The classic error is stemming with straight legs and a sagging core. It looks like a human starfish plastered against the wall, and it's exhausting. Your legs are powerful pistons, but only if they're engaged. In a wide stem, you need to create outward pressure. Bend your knees slightly and actively push your feet away from each other, as if you're trying to widen the crack. This engages your glutes and quadriceps. Simultaneously, tighten your core to keep your hips from dropping. Your body should form a rigid, triangular bridge between the two walls, not a wet noodle draped across a gap. The force should be horizontal, not just downward.
stemming climbing techniqueWhen should I choose a smear over searching for a tiny edge?
This is a tactical decision based on energy and stability. Always choose a solid edge or crystal if it's available. But when the 'holds' are just grainy patches of rock, a well-executed smear is often superior. Look for a smear if: 1) The potential edge is so small it would only accept your toe, forcing your heel high and your body tense. A smear with a flat foot lowers your center of gravity. 2) You need to move dynamically or make a long reach. A smear provides a larger platform to push off from. 3) The rock is granite or rough sandstone with high inherent friction. On slippery limestone, a minuscule edge might be safer.
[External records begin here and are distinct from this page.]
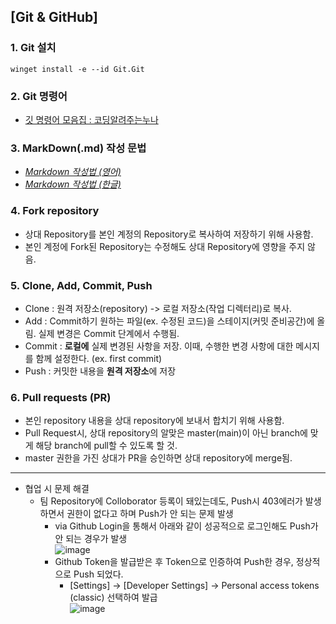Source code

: ## [Git & GitHub]

### 1. Git 설치
  ```shell
winget install -e --id Git.Git
  ```

### 2. Git 명령어  
  - [깃 명령어 모음집 : 코딩알려주는누나](https://hackmd.io/@oW_dDxdsRoSpl0M64Tfg2g/ByfwpNJ-K)

### 3. MarkDown(.md) 작성 문법
   - [*Markdown 작성법 (영어)* ](https://www.markdownguide.org/cheat-sheet/)
   - [*Markdown 작성법 (한글)* ](https://gist.github.com/ihoneymon/652be052a0727ad59601)

### 4. **Fork** repository
   - 상대 Repository를 본인 계정의 Repository로 복사하여 저장하기 위해 사용함.
   - 본인 계정에 Fork된 Repository는 수정해도 상대 Repository에 영향을 주지 않음.

### 5. **Clone, Add, Commit, Push**
  - Clone : 원격 저장소(repository) -> 로컬 저장소(작업 디렉터리)로 복사.
  - Add : Commit하기 원하는 파일(ex. 수정된 코드)을 스테이지(커밋 준비공간)에 올림. 실제 변경은 Commit 단계에서 수행됨.
  - Commit : **로컬에** 실제 변경된 사항을 저장. 이때, 수행한 변경 사항에 대한 메시지를 함께 설정한다. (ex. first commit)
  - Push : 커밋한 내용을 **원격 저장소**에 저장

### 6. **Pull** requests (PR)
   - 본인 repository 내용을 상대 repository에 보내서 합치기 위해 사용함.
   - Pull Request시, 상대 repository의 알맞은 master(main)이 아닌 branch에 맞게 해당 branch에 pull할 수 있도록 할 것.
   - master 권한을 가진 상대가 PR을 승인하면 상대 repository에 merge됨.

---

- 협업 시 문제 해결
  - 팀 Repository에 Colloborator 등록이 돼있는데도, Push시 403에러가 발생하면서 권한이 없다고 하며 Push가 안 되는 문제 발생
    - via Github Login을 통해서 아래와 같이 성공적으로 로그인해도 Push가 안 되는 경우가 발생  
      ![image](https://github.com/algochemy/TIL/assets/152131529/c688f0d9-afd4-48de-9607-51187d3a4cad)  
    - Github Token을 발급받은 후 Token으로 인증하여 Push한 경우, 정상적으로 Push 되었다.
      - [Settings] -> [Developer Settings] -> Personal access tokens (classic) 선택하여 발급  
        ![image](https://github.com/algochemy/TIL/assets/152131529/fb0febda-77b9-43ef-ad2b-f64a4894208a)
The rule of thumb: smears for control and movement, micro-edges for desperate, static pulls.
Do I need special rock climbing shoes for advanced techniques like smearing?
Not 'special,' but appropriate. A shoe with a completely downturned, aggressive toe hook is terrible for smearing. That curved rubber isn't designed to make full contact with a slab. You want a shoe with a flatter profile, a generous amount of soft, sticky rubber on the forefoot (the 'rand'), and a comfortable fit that allows you to splay your toes slightly. Tight shoes numb your foot's ability to feel the rock. For stemming, a stiff midsole can help support your foot when edging on opposing walls, but too stiff and you lose sensitivity for smearing. Many all-around moderate shoes are perfect for learning these techniques. Don't blame the gear; focus on footwork first. Master the technique in your current shoes, then upgrade if you feel the rubber is truly holding you back.

Mastering smearing and stemming doesn't happen overnight. It's a slow accumulation of trust—in the physics, in your shoes, and in your own ability to read the rock. Start by adding one deliberate smear or stem per climbing session. Pay attention to the feeling when it works. Before long, you'll stop seeing blank rock and start seeing a canvas of possibilities. That's when the real adventure begins.